I don't know what's wrong with me lately.
Honestly I've been going through a lot of changes in my life. Just recently I transferred areas at work again, dropping my full time status, and putting myself in a totally new situation where I know less than a handful of people, and I'm doing things I've never had experience with before. With it comes a lot less stability. I've gone from working 40 hours weeks, Monday-Friday every week, to maybe working 4 hours a week, and who knows when those will be because I'm generally fighting 200 other people for those precious few hours. I went from living paycheck to paycheck...to not being able to live until through the day I get paid.
It's killing me for more than that reason. I don't like change as I have realized by making this transition. I don't like not knowing absolutely everything.
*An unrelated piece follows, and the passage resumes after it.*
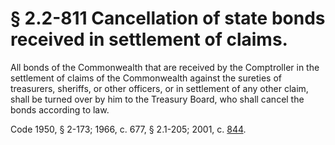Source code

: # § 2.2-811 Cancellation of state bonds received in settlement of claims.

<p>All bonds of the Commonwealth that are received by the Comptroller in the settlement of claims of the Commonwealth against the sureties of treasurers, sheriffs, or other officers, or in settlement of any other claim, shall be turned over by him to the Treasury Board, who shall cancel the bonds according to law.</p><p>Code 1950, § 2-173; 1966, c. 677, § 2.1-205; 2001, c. <a href='http://lis.virginia.gov/cgi-bin/legp604.exe?011+ful+CHAP0844'>844</a>.</p>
I don't like not having technical things for me to learn about and master. I enjoy working with my hands and being able to tell you how things work. And right now I can't do that because I don't know how things work.
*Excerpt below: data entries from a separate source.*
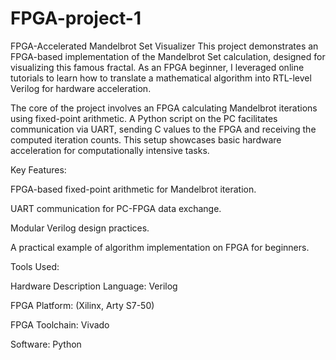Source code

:# FPGA-project-1
FPGA-Accelerated Mandelbrot Set Visualizer
This project demonstrates an FPGA-based implementation of the Mandelbrot Set calculation, designed for visualizing this famous fractal. As an FPGA beginner, I leveraged online tutorials to learn how to translate a mathematical algorithm into RTL-level Verilog for hardware acceleration.

The core of the project involves an FPGA calculating Mandelbrot iterations using fixed-point arithmetic. A Python script on the PC facilitates communication via UART, sending C values to the FPGA and receiving the computed iteration counts. This setup showcases basic hardware acceleration for computationally intensive tasks.

Key Features:

FPGA-based fixed-point arithmetic for Mandelbrot iteration.

UART communication for PC-FPGA data exchange.

Modular Verilog design practices.

A practical example of algorithm implementation on FPGA for beginners.

Tools Used:

Hardware Description Language: Verilog

FPGA Platform: (Xilinx, Arty S7-50)

FPGA Toolchain: Vivado

Software: Python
More than that I feel absolutely judged every single day. My shirt isn't ironed and pressed. My nametag is slightly off center. My shoes have a slight amount of dirt on them that I haven't been able to wipe away in the 30 seconds since it happened. My nail polish that I spent $40 to have done is starting to crack after a week and I need to have it removed, but I spend 40 fucking dollars on it. Feel judged for wearing a slightly larger vest and shirt size than all the other girls and maybe I should stop eating to help me go down a size because none of them ever seem to eat more than half a salad on lunch breaks.
And maybe some (or most) of it is in my head. But the pressure is getting to me after such a short period of time.
But this job I'm in now is something that I've wanted since I was a little kid, when I was 11 years ago and met a VIP Tour Guide in line for Peter Pan. It's something that my parents wanted for me, and something that my mom has talked about nonstop since I started working for Disney. And now that I'm there, and I can't afford to make ends meet, my mom is nowhere to be seen because there's no way she can feasibly afford to help me out anymore. The fighting about money was bad enough when I was working 25-40 hour weeks, but now that I'm working 4 a week, I don't know how badly this is gonna destroy me.
And I could go back. Could go back to the area I was in before, lose my extra $1.50 that came with my transferring. Get my full time back. Go to where I work with the same people every day that I love and that love me. But I can't get myself to do it. I'm too proud. I know I'm too proud. Because when I interviewed for this position and got it, I got nothing but praise, nothing but well wishes, nothing but people saying "you earned this" or "make us proud". And if I went back, I'd be coming back with my head hanging down low. I'd be coming back with my tail between my legs. This girl is coming back, and she's walking real slow. Just like when I went to Indy from Mansion, I could not give up my pride to go back to the place I had made my place with leaving. And now I can't go from my new role back to Indy.
People may not judge me, but I would judge myself. And that could be a worse fate.
As if work and money and family issues weren't enough, I'm also feeling more alone than ever.
Do you ever feel like everyone in your life has someone except for you? Even if they don't actually have someone, they have the potential to have someone. I feel as if I have no potential. After my clean break (mutual for many reasons) break-up a few months ago, I was content being by myself. I had finally had someone who had treated me well and made me feel special. And when that was over, I knew that I deserved to be treated that way and I wasn't going to settle for anything less.
But time has passed, and I see everyone in my life either dating people, getting married, having babies, or at the very least talking to people that they are interested in and probably are interested in them as well (this feels like high school), even my widowed mother has started dating again, and I'm here feeling like I'm nothing. I wake up alone, go to work, and come home with no one to share my experiences with. No one to go see a movie with. No one to hug when I'm feeling upset with life.
And the sad thing is, is that I don't even know what I want. Part of me wants to go back to the past, try and make it work with guys that it hasn't worked out with for various reasons in the past. And then I realize that things that are in the past are in the past for a reason. They're dead and gone, and like zombies, it's never a good idea to bring them back from where they come from. But there's always that voice in my head that says "But we never had a chance... Maybe if we had the right timing things could work out..."
And I can't get that to shut up.
I just want some proof that I'm not going to be alone forever. I'm almost 23, and most people at my age aren't thinking about forever. But I grew up in a town where all my friends are now married or have babies or both. That's the norm there, and I can't turn off that part of my brain even though I moved 500 miles away and haven't lived in that Podunk town in 5 years. Not to mention all my friends out here are generally older than I am, and are indeed thinking about these types of things.
I just want something real. And I don't want to force it happen. But nothing else seems to be working.
This is always something that's on my mind, but with everything in my life going on, it just seems to be getting louder and louder and for some reason I can't get it to quiet down.
Don't judge me.
I just don't know what's wrong with me.